Dari awal hingga akhir, Charles dengan tenang menjadi pengamat sampai dia akhirnya diselimuti oleh bacaan Ez dan ditepuk oleh bawahannya, tanpa menunjukkan kasih sayang yang mendalam untuk kejutan.
Jika dia ditakdirkan untuk mati, dia tidak bisa melarikan diri, tetapi jika dia ditakdirkan untuk mati ...
"Ahem ... Yang Mulia!"
Setelah beberapa saat, Black Fog akhirnya menghilang.
"Kamu ... kamu ..."
Para guru yang masih hidup dan melakukan sihir sekarang, serta dua rekan satu tim mereka sendiri, sekarang semuanya berbaring di tanah, tertutup darah, dan tidak tahu bagaimana hidup atau mati.
"Yang Mulia, Yang Mulia!"
Devolu memanggil seperti orang gila, dan segera dia melihat goblin yang cantik dalam kegelapan.
Rambut pendek Charles diwarnai dengan darah.
Seorang gadis mengenakan pakaian tipis, bilah perak di malam hari.
Bab 200 Meteorite Sky Fire
"Yang Mulia! Yang Mulia! Di mana Anda terluka?"
Devolu ketakutan dan bergegas memeluk Charles dan dengan hati -hati memeriksa tubuhnya.
Untungnya, meskipun pakaian Charles diwarnai dengan darah teman-temannya, dia secara ajaib tidak menderita cedera, dan senyumnya yang bernoda darah menjadi semakin aneh.
"Yang Mulia, aku akan menutupimu, melarikan diri dengan cepat!"
Devolu memegang Qiang panjang di tangannya dengan erat, memunggungi Charles, menatap dewa kematian yang cantik.
Dengan kemeja pendek dan tanpa alas kaki, sosok yang lebih baik dari pihak lain seperti peri dari kamar mandi.
Namun, sang putri memegang pisau tajam di tangannya ...
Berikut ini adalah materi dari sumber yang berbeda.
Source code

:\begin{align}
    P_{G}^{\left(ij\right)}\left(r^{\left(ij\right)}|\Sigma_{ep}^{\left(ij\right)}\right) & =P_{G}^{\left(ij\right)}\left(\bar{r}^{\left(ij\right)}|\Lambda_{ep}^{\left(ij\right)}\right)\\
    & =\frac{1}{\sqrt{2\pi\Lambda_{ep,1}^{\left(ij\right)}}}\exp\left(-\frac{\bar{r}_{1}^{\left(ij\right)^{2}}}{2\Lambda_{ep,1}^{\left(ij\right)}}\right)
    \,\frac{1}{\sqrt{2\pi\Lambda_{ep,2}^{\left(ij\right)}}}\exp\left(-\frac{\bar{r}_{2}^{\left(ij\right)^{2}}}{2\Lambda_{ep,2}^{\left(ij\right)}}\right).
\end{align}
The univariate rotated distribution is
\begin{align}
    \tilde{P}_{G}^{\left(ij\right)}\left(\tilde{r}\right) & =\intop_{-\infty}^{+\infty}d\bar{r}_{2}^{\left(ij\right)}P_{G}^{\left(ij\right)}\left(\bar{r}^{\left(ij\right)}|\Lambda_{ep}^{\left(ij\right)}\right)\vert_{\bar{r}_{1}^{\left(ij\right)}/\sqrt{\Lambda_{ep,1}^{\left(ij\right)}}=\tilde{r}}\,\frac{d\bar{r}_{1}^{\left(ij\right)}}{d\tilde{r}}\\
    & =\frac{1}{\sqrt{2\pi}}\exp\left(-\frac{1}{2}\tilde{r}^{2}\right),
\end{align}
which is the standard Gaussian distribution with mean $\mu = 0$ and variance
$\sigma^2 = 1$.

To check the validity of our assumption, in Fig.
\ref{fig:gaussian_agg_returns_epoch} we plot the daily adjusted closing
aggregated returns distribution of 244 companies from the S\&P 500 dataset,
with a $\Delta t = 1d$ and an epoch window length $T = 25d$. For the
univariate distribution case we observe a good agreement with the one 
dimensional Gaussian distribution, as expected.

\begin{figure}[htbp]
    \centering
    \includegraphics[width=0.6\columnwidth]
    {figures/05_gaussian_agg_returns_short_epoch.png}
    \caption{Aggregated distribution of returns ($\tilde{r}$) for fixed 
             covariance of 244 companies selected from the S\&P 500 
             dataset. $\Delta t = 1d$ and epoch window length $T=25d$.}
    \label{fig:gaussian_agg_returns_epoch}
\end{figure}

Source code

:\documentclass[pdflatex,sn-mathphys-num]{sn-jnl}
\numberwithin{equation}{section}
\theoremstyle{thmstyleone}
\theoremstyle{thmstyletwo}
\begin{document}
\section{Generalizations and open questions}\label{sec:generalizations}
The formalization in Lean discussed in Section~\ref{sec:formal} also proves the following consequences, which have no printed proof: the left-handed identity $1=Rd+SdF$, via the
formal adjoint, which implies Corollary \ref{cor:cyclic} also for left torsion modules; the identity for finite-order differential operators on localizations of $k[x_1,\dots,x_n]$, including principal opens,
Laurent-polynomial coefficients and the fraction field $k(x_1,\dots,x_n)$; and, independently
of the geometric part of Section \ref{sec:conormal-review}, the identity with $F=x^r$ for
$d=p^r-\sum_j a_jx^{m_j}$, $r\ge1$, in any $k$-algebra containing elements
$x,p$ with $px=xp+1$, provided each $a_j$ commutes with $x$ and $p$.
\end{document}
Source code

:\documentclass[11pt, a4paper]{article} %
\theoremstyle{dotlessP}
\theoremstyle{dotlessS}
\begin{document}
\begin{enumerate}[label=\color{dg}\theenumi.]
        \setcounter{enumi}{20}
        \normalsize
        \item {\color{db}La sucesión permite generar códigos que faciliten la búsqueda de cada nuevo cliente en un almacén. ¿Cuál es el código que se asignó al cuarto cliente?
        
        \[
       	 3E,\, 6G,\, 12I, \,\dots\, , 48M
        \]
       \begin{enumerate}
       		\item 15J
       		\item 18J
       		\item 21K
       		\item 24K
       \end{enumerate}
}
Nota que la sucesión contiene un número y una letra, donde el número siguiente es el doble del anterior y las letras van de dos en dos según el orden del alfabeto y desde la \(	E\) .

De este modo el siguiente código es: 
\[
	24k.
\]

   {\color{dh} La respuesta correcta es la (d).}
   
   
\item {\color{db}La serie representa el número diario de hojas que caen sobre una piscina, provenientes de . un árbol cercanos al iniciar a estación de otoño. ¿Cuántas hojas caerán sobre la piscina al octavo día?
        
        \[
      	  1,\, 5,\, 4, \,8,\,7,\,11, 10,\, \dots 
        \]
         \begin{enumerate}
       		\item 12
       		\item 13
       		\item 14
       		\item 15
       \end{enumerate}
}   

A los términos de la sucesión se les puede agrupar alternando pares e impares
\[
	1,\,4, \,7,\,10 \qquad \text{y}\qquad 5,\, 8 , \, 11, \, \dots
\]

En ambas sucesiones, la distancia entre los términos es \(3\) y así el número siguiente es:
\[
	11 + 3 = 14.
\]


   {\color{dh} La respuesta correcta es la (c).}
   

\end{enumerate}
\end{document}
Bahuang Instant Kill?Trik macam apa Devoru, yang belum pernah mendengar, seberapa kuat pihak lain?
Dihadapkan dengan pembunuh yang begitu kuat, Devolu tidak berani bersikap sombong sama sekali.
"Yang Mulia, pergi dengan cepat!"
Devolu telah membuat rencana untuk yang terburuk.
"Yang Mulia, kenapa kamu tidak pergi dengan cepat!?"